▶ **Prompt**:
Give every line below again, exactly.

▶ **Provided records**:
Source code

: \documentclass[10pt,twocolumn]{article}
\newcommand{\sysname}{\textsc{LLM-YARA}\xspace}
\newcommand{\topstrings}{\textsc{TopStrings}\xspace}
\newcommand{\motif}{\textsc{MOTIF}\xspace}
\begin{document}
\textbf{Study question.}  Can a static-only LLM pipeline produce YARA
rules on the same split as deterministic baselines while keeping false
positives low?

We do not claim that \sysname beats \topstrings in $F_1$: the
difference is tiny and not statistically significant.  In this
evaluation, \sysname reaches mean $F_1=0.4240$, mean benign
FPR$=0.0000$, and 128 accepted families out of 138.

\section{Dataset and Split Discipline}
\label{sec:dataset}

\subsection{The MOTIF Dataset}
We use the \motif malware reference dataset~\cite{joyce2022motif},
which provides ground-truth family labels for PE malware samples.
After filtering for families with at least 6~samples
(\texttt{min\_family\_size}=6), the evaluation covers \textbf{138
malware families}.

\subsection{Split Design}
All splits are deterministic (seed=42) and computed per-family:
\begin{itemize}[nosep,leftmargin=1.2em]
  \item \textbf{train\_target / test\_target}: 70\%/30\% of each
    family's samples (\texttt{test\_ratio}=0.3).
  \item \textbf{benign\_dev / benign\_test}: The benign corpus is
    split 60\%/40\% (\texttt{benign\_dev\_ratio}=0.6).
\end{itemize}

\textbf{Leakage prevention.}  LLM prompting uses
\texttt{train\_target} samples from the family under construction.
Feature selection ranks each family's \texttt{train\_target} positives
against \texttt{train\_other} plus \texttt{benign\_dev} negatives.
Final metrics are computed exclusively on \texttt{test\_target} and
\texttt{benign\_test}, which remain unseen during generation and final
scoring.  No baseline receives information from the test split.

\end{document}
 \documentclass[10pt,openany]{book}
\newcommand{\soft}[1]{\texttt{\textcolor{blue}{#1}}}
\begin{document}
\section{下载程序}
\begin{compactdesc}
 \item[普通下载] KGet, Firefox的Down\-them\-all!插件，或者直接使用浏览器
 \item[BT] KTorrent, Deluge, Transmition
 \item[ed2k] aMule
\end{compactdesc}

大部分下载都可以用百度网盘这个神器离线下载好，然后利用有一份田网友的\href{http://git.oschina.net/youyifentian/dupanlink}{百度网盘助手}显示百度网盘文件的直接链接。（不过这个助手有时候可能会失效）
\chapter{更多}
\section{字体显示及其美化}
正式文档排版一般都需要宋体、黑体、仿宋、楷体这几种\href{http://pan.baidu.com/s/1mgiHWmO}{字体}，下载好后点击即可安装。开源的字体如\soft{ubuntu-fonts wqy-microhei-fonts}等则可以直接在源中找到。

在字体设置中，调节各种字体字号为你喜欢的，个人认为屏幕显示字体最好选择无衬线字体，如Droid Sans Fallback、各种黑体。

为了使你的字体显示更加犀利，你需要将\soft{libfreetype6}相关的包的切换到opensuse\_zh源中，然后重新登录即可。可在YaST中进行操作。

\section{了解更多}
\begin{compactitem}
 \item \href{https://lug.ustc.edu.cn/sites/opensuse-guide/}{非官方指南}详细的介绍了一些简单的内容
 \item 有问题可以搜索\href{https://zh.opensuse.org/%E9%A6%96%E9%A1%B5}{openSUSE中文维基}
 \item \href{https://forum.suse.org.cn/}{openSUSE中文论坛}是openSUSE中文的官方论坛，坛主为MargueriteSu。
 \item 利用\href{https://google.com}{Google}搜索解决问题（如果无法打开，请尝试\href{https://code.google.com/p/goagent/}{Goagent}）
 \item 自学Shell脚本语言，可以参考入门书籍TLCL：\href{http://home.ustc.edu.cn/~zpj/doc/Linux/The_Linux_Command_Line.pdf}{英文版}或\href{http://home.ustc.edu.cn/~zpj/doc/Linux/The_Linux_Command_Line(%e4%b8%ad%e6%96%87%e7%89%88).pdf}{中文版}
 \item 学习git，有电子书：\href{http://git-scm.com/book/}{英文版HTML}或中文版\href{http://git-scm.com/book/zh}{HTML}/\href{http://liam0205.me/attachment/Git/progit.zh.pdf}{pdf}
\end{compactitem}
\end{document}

▶ **Solution for this task**:
Source code

: \documentclass[10pt,twocolumn]{article}
\newcommand{\sysname}{\textsc{LLM-YARA}\xspace}
\newcommand{\topstrings}{\textsc{TopStrings}\xspace}
\newcommand{\motif}{\textsc{MOTIF}\xspace}
\begin{document}
\textbf{Study question.}  Can a static-only LLM pipeline produce YARA
rules on the same split as deterministic baselines while keeping false
positives low?

We do not claim that \sysname beats \topstrings in $F_1$: the
difference is tiny and not statistically significant.  In this
evaluation, \sysname reaches mean $F_1=0.4240$, mean benign
FPR$=0.0000$, and 128 accepted families out of 138.

\section{Dataset and Split Discipline}
\label{sec:dataset}

\subsection{The MOTIF Dataset}
We use the \motif malware reference dataset~\cite{joyce2022motif},
which provides ground-truth family labels for PE malware samples.
After filtering for families with at least 6~samples
(\texttt{min\_family\_size}=6), the evaluation covers \textbf{138
malware families}.

\subsection{Split Design}
All splits are deterministic (seed=42) and computed per-family:
\begin{itemize}[nosep,leftmargin=1.2em]
  \item \textbf{train\_target / test\_target}: 70\%/30\% of each
    family's samples (\texttt{test\_ratio}=0.3).
  \item \textbf{benign\_dev / benign\_test}: The benign corpus is
    split 60\%/40\% (\texttt{benign\_dev\_ratio}=0.6).
\end{itemize}

\textbf{Leakage prevention.}  LLM prompting uses
\texttt{train\_target} samples from the family under construction.
Feature selection ranks each family's \texttt{train\_target} positives
against \texttt{train\_other} plus \texttt{benign\_dev} negatives.
Final metrics are computed exclusively on \texttt{test\_target} and
\texttt{benign\_test}, which remain unseen during generation and final
scoring.  No baseline receives information from the test split.

\end{document}
 \documentclass[10pt,openany]{book}
\newcommand{\soft}[1]{\texttt{\textcolor{blue}{#1}}}
\begin{document}
\section{下载程序}
\begin{compactdesc}
 \item[普通下载] KGet, Firefox的Down\-them\-all!插件，或者直接使用浏览器
 \item[BT] KTorrent, Deluge, Transmition
 \item[ed2k] aMule
\end{compactdesc}

大部分下载都可以用百度网盘这个神器离线下载好，然后利用有一份田网友的\href{http://git.oschina.net/youyifentian/dupanlink}{百度网盘助手}显示百度网盘文件的直接链接。（不过这个助手有时候可能会失效）
\chapter{更多}
\section{字体显示及其美化}
正式文档排版一般都需要宋体、黑体、仿宋、楷体这几种\href{http://pan.baidu.com/s/1mgiHWmO}{字体}，下载好后点击即可安装。开源的字体如\soft{ubuntu-fonts wqy-microhei-fonts}等则可以直接在源中找到。

在字体设置中，调节各种字体字号为你喜欢的，个人认为屏幕显示字体最好选择无衬线字体，如Droid Sans Fallback、各种黑体。

为了使你的字体显示更加犀利，你需要将\soft{libfreetype6}相关的包的切换到opensuse\_zh源中，然后重新登录即可。可在YaST中进行操作。

\section{了解更多}
\begin{compactitem}
 \item \href{https://lug.ustc.edu.cn/sites/opensuse-guide/}{非官方指南}详细的介绍了一些简单的内容
 \item 有问题可以搜索\href{https://zh.opensuse.org/%E9%A6%96%E9%A1%B5}{openSUSE中文维基}
 \item \href{https://forum.suse.org.cn/}{openSUSE中文论坛}是openSUSE中文的官方论坛，坛主为MargueriteSu。
 \item 利用\href{https://google.com}{Google}搜索解决问题（如果无法打开，请尝试\href{https://code.google.com/p/goagent/}{Goagent}）
 \item 自学Shell脚本语言，可以参考入门书籍TLCL：\href{http://home.ustc.edu.cn/~zpj/doc/Linux/The_Linux_Command_Line.pdf}{英文版}或\href{http://home.ustc.edu.cn/~zpj/doc/Linux/The_Linux_Command_Line(%e4%b8%ad%e6%96%87%e7%89%88).pdf}{中文版}
 \item 学习git，有电子书：\href{http://git-scm.com/book/}{英文版HTML}或中文版\href{http://git-scm.com/book/zh}{HTML}/\href{http://liam0205.me/attachment/Git/progit.zh.pdf}{pdf}
\end{compactitem}
\end{document}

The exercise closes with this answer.